I think the idea is great, because there's some dissatisfaction in the YouTuber community with some of Google/YouTube's policies, and because I think more competition in this market is a good thing.

If you're a content creator, would you upload your content to Yahoo's possible service, YouTube, or both? And if you're a viewer, would you follow your favorite YouTubers to a new site?
 

Aaron62

Contributor
Staff member
#2
Yahoo is about a decade late to the dance with this one. Google is so ingrained in the web with YouTube, search results and core users/content that it'll be impossible for anyone to offer anything that is better.
 

MrPogi

Moderator, , Webmaster of Cache Free TV
Staff member
#3
I am often unhappy with Google's dominance of so much of the web and some of Google's practices and policies.

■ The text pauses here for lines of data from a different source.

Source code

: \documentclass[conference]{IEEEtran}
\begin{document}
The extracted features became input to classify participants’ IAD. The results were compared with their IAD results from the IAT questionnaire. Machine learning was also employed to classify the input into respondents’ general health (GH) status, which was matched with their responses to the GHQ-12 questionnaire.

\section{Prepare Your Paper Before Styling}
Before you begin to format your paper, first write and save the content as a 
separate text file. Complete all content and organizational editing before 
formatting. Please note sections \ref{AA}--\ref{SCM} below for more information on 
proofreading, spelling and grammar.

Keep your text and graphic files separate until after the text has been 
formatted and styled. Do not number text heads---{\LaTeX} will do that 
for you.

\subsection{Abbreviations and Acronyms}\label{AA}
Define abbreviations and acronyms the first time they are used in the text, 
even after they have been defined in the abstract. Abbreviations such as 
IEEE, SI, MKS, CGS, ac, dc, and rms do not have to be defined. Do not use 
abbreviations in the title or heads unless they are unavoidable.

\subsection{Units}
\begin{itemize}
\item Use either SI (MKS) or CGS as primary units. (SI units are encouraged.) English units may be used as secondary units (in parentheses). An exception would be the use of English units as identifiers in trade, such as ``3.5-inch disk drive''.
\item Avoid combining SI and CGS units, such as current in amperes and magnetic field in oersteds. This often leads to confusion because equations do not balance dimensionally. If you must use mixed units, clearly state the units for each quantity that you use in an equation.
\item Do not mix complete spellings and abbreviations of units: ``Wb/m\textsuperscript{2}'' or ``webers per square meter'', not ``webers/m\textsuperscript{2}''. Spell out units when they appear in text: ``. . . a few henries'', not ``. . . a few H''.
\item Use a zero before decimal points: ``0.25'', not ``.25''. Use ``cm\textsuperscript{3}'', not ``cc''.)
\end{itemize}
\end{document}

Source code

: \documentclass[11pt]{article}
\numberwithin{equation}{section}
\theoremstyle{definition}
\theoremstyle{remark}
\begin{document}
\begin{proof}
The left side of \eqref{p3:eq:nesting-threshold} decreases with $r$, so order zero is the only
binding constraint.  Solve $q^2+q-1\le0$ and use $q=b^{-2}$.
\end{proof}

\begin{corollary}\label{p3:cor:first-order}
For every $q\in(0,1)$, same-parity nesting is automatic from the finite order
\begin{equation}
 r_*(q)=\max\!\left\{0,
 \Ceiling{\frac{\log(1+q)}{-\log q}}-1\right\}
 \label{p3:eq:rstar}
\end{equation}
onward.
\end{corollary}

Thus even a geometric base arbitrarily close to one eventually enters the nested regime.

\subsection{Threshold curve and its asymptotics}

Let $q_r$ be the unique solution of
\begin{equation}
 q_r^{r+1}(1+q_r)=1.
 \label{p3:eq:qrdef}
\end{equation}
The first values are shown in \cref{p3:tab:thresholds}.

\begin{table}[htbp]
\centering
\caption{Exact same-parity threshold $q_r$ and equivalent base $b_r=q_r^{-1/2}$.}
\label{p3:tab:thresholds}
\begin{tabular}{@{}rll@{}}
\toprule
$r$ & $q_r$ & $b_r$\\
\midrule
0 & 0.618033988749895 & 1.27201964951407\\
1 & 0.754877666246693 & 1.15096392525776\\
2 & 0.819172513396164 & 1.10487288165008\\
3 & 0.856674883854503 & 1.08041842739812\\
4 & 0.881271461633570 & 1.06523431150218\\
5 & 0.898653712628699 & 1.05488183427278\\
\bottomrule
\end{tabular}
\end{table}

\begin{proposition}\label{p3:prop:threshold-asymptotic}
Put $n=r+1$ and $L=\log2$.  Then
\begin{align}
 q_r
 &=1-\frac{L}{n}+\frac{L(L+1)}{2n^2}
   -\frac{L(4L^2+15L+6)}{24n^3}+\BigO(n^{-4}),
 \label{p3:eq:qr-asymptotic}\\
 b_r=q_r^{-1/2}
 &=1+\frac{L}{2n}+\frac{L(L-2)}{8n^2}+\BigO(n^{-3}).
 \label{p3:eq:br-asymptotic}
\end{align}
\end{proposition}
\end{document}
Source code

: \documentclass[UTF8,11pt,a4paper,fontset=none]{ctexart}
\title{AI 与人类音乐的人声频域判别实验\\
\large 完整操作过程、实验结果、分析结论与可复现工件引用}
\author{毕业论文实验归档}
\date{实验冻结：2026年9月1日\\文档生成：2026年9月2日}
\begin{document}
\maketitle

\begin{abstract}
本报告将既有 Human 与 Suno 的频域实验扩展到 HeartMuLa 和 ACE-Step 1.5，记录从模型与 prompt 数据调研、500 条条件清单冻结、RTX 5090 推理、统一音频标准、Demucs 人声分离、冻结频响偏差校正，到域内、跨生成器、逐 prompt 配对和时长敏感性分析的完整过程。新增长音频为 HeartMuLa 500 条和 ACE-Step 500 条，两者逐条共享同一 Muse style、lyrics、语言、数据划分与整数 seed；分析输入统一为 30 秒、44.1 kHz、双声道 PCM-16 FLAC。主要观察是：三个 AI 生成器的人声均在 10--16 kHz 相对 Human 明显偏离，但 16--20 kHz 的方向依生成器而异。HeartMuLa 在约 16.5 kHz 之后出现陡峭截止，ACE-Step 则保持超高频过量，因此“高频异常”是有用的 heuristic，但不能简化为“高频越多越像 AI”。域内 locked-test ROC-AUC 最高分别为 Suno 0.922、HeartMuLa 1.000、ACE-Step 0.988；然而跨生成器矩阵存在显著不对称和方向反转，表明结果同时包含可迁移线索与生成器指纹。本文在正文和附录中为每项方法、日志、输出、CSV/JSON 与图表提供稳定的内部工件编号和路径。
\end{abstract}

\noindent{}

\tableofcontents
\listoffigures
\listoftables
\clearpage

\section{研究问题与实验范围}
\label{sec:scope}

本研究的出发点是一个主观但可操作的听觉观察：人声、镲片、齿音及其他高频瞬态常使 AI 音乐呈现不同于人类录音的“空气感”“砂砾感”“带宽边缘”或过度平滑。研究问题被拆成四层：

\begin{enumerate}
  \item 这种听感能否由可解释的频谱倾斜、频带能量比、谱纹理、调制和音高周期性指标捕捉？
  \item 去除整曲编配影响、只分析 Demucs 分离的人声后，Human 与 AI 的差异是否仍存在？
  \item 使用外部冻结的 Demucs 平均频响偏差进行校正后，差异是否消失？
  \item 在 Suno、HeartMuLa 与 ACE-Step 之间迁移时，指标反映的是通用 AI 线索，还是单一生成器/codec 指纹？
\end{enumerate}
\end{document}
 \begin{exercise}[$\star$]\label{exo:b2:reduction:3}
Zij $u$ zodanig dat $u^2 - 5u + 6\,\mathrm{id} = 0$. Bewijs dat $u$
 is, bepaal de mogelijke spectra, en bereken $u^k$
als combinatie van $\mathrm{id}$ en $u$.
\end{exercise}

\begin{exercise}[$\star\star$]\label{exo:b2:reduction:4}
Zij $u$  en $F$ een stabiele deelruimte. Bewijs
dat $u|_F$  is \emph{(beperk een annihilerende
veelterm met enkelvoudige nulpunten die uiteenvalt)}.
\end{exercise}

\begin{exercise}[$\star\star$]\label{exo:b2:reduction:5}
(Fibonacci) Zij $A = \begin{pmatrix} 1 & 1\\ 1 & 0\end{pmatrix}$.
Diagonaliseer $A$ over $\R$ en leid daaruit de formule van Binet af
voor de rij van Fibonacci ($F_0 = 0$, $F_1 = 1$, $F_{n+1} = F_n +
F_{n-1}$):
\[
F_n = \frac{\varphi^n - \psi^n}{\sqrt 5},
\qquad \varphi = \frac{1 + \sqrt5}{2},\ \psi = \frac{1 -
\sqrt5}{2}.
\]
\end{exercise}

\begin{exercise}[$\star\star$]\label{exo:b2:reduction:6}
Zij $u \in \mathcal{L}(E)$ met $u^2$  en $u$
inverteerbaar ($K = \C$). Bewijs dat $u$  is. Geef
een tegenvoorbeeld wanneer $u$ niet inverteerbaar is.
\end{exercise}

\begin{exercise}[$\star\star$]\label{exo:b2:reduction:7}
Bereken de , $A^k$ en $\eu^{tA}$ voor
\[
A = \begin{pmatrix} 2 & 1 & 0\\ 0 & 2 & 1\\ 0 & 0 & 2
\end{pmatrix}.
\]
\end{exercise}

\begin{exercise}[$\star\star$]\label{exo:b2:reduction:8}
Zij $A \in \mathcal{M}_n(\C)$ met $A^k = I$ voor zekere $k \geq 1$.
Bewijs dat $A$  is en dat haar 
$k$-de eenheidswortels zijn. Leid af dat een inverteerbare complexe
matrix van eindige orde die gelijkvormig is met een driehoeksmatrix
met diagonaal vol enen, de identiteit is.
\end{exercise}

Like not allowing YouTube on Roku, and allowing bots to delete blogs without warning or recourse.

I don't have any content on YouTube, but I watch video there. I'll watch video from any source that makes its content available for free on my TV.
 

Funafuti

DTVUSA Member
#4
I am all for competition making everyone better, but there is also something to be said for the convenience of everything being in one place. There is, evidently, a complete contradiction in my brain between monopolies being inherently bad yet centralization being easier to deal with as a consumer of media. I guess what I'm saying is I can imagine a scenario in which some content providers strike exclusive deals with either YouTube or this hypothetical Yahoo! service, spreading out things I want to access over two sites. Kind of a hassle. But I know that innovations and improvements are often driven by competition, and that, in the end, that's more important.
 

tmcmeekin

DTVUSA Member
#5
Yahoo is about a decade late to the dance with this one. Google is so ingrained in the web with YouTube, search results and core users/content that it'll be impossible for anyone to offer anything that is better.
I don't think it's impossible. However, I agree that it will be very hard. I'm not sure if Yahoo will be up to the task.
 

tmcmeekin

DTVUSA Member
#6
I am all for competition making everyone better, but there is also something to be said for the convenience of everything being in one place. There is, evidently, a complete contradiction in my brain between monopolies being inherently bad yet centralization being easier to deal with as a consumer of media. I guess what I'm saying is I can imagine a scenario in which some content providers strike exclusive deals with either YouTube or this hypothetical Yahoo! service, spreading out things I want to access over two sites. Kind of a hassle. But I know that innovations and improvements are often driven by competition, and that, in the end, that's more important.
Competition, and having everything in the same place, are not mutually exclusive. Broadcast TV did it for decades. It's called adopting STANDARDS. Web video, right now, has no standards (and I mean that in a technical way, not in a rating content way).

Every single major company has their own system which doesn't work with any other system. Sure, Netflix and Hulu may both work on a Roku, but that's because each company has built an app from the ground up for that device. Apple TV? New app. Gaming system? New app. Only the biggest companies can afford to create an app for every device, and often the devices are made by competing companies, so there's devices which are left out in the cold. This hurts small content producers the most, because they're basically forced to go to YouTube or some less popular knockoff, and even then their options and audiences are severely limited.

The web community should demand video standards be accepted, and actually be used, by the entire media world right now.